Für die Gevelsberger CDU wäre die Einführung eines Gevelsberger Autokennzeichens ein Schritt, der das Heimatgefühl stärken könnte – und somit eine gute Sache. Die Christdemokraten würden dazu gern die Bürgermeinung einholen. (Montage: wochenkurier)

Gevelsberg. (zico) Entsprechen die Städte des EN-Südkreises dem Wunsch vieler Bürger und eröffnen ihnen die Möglichkeit, ein örtlich gewidmetes Auto-Nummernschild an ihre Fahrzeuge anzubringen? Während die Bürgermeister Wilhelm Wiggenhagen (Ennepetal) und Jochen Stobbe (Schwelm) dem Vorhaben durchaus aufgeschlossen gegenüber stehen, stößt die nach den Plänen der Bundesregierung schon bald mögliche Liberalisierung bei Gevelsbergs Bürgermeister Claus Jacobi auf schroffe Ablehnung, wie einer entsprechenden Verlautbarung zu entnehmen war.

Der Gevelsberger CDU-Vorsitzende Wieland Rahn zeigt sich darüber verärgert, wie er im Gespräch mit dem wochenkurier erläuterte. Anders als das Stadtoberhaupt fordert er, in dieser Frage den Bürgerwunsch an die erste Stelle zu setzen. „Wir haben die Äußerungen von Bürgermeister Jacobi, mit denen er sich über die Pläne der Bundesregierung zur Einführung eigener Kfz-Kennzeichen empört, mit Verwunderung zur Kenntnis genommen. Ob es gut und richtig ist, dass jede kleine Stadt eigene Kennzeichen bekommt oder auch nicht, kann sicherlich diskutiert werden. Die CDU hätte es gut gefunden, wenn hier mal der Bürger gefragt wird“, so Rahn: „Wir können uns gut vorstellen, dass nicht wenige dies sogar begrüßen würden. Wenn ein GEV – Kennzeichen möglicherweise das Heimatgefühl weiter stärkt und den Zusammenhalt fördert, wäre es allemal eine gute Sache.“

Fordert in Sachen Autokennzeichen und Ehrenamtskarte mehr Bürgernähe: Gevelsbergs CDU-Vorsitzender Wieland Rahn. (Foto: Frank Schmidt)
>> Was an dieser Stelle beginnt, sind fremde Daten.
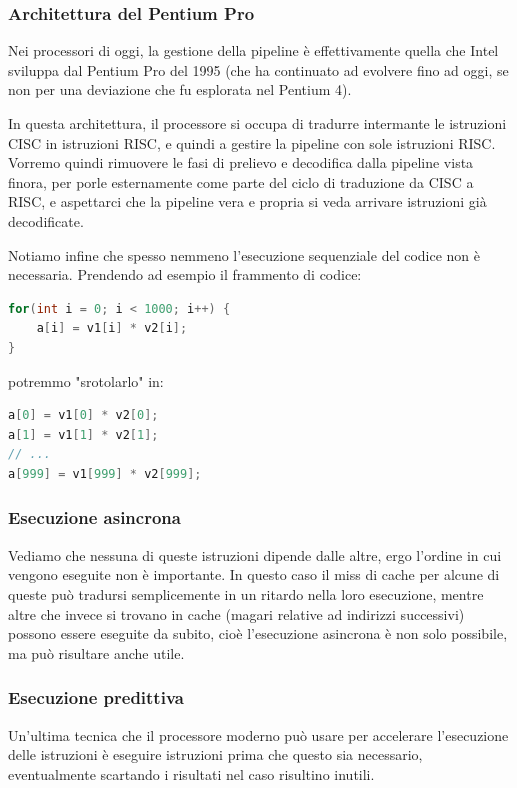 \documentclass[a4paper,11pt]{article}
\begin{document}
\begin{itemize}
\begin{itemize}
		\end{itemize}

\end{itemize}

\subsubsection{Architettura del Pentium Pro}
Nei processori di oggi, la gestione della pipeline è effettivamente quella che Intel sviluppa dal Pentium Pro del 1995 (che ha continuato ad evolvere fino ad oggi, se non per una deviazione che fu esplorata nel Pentium 4).

In questa architettura, il processore si occupa di tradurre intermante le istruzioni CISC in istruzioni RISC, e quindi a gestire la pipeline con sole istruzioni RISC.
Vorremo quindi rimuovere le fasi di prelievo e decodifica dalla pipeline vista finora, per porle esternamente come parte del ciclo di traduzione da CISC a RISC, e aspettarci che la pipeline vera e propria si veda arrivare istruzioni già decodificate. 

\par\medskip

Notiamo infine che spesso nemmeno l'esecuzione sequenziale del codice non è necessaria.
Prendendo ad esempio il frammento di codice:
\begin{lstlisting}[language=C++, style=codestyle]	
for(int i = 0; i < 1000; i++) {
	a[i] = v1[i] * v2[i];
}
\end{lstlisting}
potremmo "srotolarlo" in:
\begin{lstlisting}[language=C++, style=codestyle]	
a[0] = v1[0] * v2[0];
a[1] = v1[1] * v2[1];
// ...
a[999] = v1[999] * v2[999];
\end{lstlisting}

\subsubsection{Esecuzione asincrona}
Vediamo che nessuna di queste istruzioni dipende dalle altre, ergo l'ordine in cui vengono eseguite non è importante.
In questo caso il miss di cache per alcune di queste può tradursi semplicemente in un ritardo nella loro esecuzione, mentre altre che invece si trovano in cache (magari relative ad indirizzi successivi) possono essere eseguite da subito, cioè l'esecuzione asincrona è non solo possibile, ma può risultare anche utile.

\subsubsection{Esecuzione predittiva}
Un'ultima tecnica che il processore moderno può usare per accelerare l'esecuzione delle istruzioni è eseguire istruzioni prima che questo sia necessario, eventualmente scartando i risultati nel caso risultino inutili. 
\end{document}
Der politische Arbeitskreis der CDU, bestehend aus Partei – und Fraktionsmitgliedern, habe sich daher in einer Sitzung einstimmig dafür ausgesprochen, dieses Vorgehen anzuprangern. „Wir müssen nach Überzeugung der CDU in Zukunft auch in dieser Stadt enger zusammen rücken, damit große Zukunftsaufgaben gestemmt werden können. Nur der offene Dialog mit den Bürgern, basisdemokratisches Abwägen und die ständige Würdigung der vielen ehrenamtlich Tätigen führt zu mehr Motivation und Zusammenhalt“, stellt sich Rahn gegen eine Bevormundung der Gevelsberger: „Anstatt die Bürger mal zu fragen, wie sie diese Idee finden, wird einfach darüber hinweg entschieden. Das spiegelt sich auch beim Thema Ehrenamtskarte wieder. Auch hier wird der Antrag der CDU seit Monaten unbearbeitet liegen gelassen, obwohl das in anderen Städten gut angenommen wird.“ In Städten wie Ennepetal, Schwelm und Sprockhövel wird ehrenamtliche Tätigkeit über die Ehrenamtskarte mit Vergünstigungen belohnt, so wie es auch vom Land NRW gewünscht wird. Nur Gevelsberg hinke in dieser bürgerfreundlichen Aktion hoffnungslos hinterher.

Im Vorfeld der nächsten Ratssitzung wird die CDU-Fraktion ihr weiteres Vorgehen in Sachen Gevelsberger Autokennzeichen sowie Ehrenamtskarte beraten und festlegen, wie in dieser Hinsicht dem Bürgerwillen bestmöglich Rechnung getragen werden kann.